Les entreprises du médicament (Leem) ont officialisé ce mardi 4 juin le lancement d’une campagne de communication a l’intention des médecins généralistes afin de les sensibiliser au bon usage du médicament. En clair : prière d’avoir la main un peu moins lourde sur la prescription. En parallèle, les industriels du secteur vont déployer à partir de juin une deuxième campagne grand public. Coût global de l’opération : deux millions d’euros.
« Nous avons un enjeu objectif de réduction de la prescription, a appuyé ce mardi Thierry Hulot, président du Leem. Car nos médicaments sont réellement efficaces uniquement lorsqu’ils sont bien pris. Je rappelle que les interactions médicamenteuses conduisent chaque année 200 000 personnes à l’hôpital et sont à l’origine d’une dizaine de milliers de décès prématurés. »

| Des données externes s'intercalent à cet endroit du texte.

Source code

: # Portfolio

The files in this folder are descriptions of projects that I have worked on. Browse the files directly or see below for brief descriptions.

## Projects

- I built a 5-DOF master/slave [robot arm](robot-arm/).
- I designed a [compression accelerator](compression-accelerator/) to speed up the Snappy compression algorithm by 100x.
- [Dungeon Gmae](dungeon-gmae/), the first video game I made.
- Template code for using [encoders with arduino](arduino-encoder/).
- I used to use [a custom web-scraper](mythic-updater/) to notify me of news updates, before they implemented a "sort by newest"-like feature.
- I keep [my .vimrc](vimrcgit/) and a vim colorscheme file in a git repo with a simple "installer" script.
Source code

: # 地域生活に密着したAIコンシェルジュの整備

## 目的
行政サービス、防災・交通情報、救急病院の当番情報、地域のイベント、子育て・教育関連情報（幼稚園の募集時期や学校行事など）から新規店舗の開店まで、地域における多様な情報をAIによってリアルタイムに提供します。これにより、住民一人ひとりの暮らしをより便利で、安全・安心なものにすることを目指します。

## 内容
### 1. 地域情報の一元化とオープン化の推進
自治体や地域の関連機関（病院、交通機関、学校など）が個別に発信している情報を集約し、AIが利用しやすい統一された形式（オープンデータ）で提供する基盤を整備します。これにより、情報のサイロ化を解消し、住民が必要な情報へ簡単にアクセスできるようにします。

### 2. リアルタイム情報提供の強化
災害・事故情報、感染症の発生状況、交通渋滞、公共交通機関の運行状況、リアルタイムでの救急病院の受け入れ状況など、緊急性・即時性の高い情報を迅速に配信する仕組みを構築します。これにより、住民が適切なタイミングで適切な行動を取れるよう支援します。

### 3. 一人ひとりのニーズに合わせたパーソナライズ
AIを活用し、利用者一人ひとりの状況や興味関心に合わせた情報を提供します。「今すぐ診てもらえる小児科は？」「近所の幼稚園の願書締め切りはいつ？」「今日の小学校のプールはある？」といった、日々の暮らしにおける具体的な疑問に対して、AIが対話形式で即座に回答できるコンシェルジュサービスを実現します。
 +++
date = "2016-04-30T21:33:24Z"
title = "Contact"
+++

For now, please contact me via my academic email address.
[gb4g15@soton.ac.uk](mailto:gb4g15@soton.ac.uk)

Éviter de dépasser le nombre de cinq médicaments différents pour un même patient
Le plan du Leem pour 2024 se concentre sur la polymédication des personnes âgées de plus de 65 ans, particulièrement exposées au risque des survenues d’événements indésirables graves. L’objectif de cette campagne est d’optimiser les prescriptions pour éviter, quand cela est possible, de dépasser le nombre de cinq médicaments différents pour un même patient.
Même si les spécialistes ne sont pas les derniers à surprescrire, le Leem a décidé de sensibiliser essentiellement les médecins généralistes à la sobriété médicamenteuse par l’envoi de 125 000 newsletters ciblées et, à partir de septembre, par de la formation en ligne (webcast, podcast). Vidal est son partenaire sur cette opération.
Mauvais plis
Surtout, les industriels vont prendre part aux logiciels d’aide à la prescription (LAP) de 22 000 médecins généralistes. Concrètement, le syndicat patronal financera un dispositif de notifications qui apparaîtront au moment de la prescription chaque fois que le médecin aura en face de lui un patient « polymédiqué » de plus de 65 ans. Le message suggérera au généraliste de « réviser l’ordonnance ». Le Leem l’assure : son intervention se résume à financer la manœuvre, pas à s’immiscer dans le contenu de l’ordonnance.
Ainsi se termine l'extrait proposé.